MGM is being sued by Lionsgate-owned cablenet Starz, which has accused the US studio of breaking exclusivity agreements by allowing hundreds of its own movies and TV shows to be aired on rival platforms.
Starz filed a federal lawsuit in the US yesterday stating that the issue was first raised last August when an unnamed Starz employee discovered that the sci-fi comedy Bill & Ted’s Excellent Adventure – which should have been exclusive to Starz in the US – was available for streaming via Amazon Prime.
“After notifying MGM of this discovery, MGM admitted this breach,” reads the complaint. “Starz, however, discovered that Bill & Ted’s Excellent Adventure was far from the only film that MGM appeared to have improperly licensed.”
Derailed tracking claims
The suit states that MGM claimed the issue with its rights-tracking system had been resolved by November of last year, but Starz found that some of the titles were still available on competing platforms more than a month later.
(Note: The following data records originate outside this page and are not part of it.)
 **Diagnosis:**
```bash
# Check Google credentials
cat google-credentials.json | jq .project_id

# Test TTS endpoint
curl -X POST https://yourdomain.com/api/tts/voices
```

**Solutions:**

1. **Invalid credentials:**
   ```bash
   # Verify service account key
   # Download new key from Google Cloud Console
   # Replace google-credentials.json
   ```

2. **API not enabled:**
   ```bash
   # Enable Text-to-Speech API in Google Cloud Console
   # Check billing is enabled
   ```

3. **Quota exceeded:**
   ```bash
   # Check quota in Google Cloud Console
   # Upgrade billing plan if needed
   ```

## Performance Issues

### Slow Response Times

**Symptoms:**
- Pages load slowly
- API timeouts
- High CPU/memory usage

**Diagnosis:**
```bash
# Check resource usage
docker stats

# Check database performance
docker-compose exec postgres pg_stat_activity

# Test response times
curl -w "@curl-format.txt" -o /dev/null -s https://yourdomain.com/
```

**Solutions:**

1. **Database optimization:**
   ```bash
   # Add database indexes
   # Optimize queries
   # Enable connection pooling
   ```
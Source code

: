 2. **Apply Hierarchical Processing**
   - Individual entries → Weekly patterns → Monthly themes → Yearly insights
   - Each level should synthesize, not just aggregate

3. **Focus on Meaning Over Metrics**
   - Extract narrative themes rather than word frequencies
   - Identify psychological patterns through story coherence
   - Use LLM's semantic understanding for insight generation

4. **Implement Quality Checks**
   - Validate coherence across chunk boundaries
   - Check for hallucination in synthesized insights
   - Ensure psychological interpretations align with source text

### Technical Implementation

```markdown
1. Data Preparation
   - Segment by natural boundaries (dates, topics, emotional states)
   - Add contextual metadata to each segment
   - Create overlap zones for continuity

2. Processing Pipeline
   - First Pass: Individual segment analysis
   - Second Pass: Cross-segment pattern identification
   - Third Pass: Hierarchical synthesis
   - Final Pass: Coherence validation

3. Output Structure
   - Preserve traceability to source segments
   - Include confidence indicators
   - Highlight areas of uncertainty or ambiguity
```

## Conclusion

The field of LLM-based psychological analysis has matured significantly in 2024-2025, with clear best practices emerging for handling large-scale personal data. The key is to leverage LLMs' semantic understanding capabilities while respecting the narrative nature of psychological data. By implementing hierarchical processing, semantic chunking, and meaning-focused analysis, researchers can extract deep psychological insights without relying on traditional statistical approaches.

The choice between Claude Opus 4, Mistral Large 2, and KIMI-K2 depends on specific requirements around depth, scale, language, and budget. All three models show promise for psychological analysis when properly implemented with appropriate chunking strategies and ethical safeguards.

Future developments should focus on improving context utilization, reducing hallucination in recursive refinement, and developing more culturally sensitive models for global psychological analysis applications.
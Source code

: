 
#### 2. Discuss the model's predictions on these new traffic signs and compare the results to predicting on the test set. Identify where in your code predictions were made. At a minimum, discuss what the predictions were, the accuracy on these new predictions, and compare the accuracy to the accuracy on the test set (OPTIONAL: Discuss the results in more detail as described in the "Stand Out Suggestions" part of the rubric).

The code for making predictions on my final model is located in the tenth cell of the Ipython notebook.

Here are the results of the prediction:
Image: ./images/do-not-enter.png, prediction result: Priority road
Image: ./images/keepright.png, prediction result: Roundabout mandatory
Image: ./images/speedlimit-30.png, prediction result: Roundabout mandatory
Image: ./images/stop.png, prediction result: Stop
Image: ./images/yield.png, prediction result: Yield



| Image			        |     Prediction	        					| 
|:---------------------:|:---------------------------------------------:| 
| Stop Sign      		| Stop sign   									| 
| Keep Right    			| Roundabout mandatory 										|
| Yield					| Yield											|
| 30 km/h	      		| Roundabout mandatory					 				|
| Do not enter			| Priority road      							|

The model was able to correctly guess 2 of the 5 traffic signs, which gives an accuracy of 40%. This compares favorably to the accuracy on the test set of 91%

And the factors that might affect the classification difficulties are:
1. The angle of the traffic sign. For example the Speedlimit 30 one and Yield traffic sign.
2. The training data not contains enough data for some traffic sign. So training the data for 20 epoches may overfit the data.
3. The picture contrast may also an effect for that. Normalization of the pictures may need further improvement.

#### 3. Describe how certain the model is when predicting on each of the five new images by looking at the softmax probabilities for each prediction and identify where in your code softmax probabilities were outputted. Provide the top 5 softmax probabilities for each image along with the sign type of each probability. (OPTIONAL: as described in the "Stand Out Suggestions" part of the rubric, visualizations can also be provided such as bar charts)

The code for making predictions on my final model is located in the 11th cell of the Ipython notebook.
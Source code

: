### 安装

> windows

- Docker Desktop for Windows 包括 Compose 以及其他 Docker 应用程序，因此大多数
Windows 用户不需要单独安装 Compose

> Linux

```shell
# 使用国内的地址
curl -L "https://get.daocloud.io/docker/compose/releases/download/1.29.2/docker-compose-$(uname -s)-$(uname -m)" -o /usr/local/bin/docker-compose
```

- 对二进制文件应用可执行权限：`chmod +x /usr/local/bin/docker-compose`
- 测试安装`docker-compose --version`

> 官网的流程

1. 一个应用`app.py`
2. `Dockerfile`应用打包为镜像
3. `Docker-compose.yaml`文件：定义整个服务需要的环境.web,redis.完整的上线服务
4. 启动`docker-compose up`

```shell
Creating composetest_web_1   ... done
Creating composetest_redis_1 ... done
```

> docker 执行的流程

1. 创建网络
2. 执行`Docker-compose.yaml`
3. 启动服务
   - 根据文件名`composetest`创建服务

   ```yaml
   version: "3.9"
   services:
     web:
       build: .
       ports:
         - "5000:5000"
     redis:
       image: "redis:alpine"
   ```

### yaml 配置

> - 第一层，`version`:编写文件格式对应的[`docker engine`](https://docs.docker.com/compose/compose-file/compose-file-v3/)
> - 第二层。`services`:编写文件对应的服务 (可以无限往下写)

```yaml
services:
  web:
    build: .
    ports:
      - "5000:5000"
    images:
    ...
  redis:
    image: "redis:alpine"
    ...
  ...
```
It adds: “Unbeknownst to Starz, by at least 2015 (and potentially earlier), MGM began granting licenses to the Starz-exclusive pictures to other competing content services during the very time periods in which Starz had the exclusive rights.
“By its own admission, MGM licensed over 32% of the pictures in the library agreements to competing services, in violation of Starz exclusive rights to those movies.”
Starz is seeking a jury trial and significant financial damages, highlighting that the situation “has caused at least one major distributor to question Starz’s value and significantly damaged Starz’s relationship with that distributor.”
MGM uses ‘deflect’ defence
MGM was dismissive in its response to the claims and described the lawsuit as “a transparent effort by Starz to use litigation to deflect attention away from its own competitive shortcomings.”
MGM’s lawyer Orin Snyder said: “Starz is pretending that a routine licensing dispute with MGM, that had no meaningful financial impact, is the cause of Starz’s failure to win in the marketplace.”
The 25-page Starz lawsuit names many other specific films, including Mad Max, Terminator and The Good, the Bad, And The Ugly, which were also supposed to be covered under the two company’s exclusivity agreements but ended up being shown on rival platforms.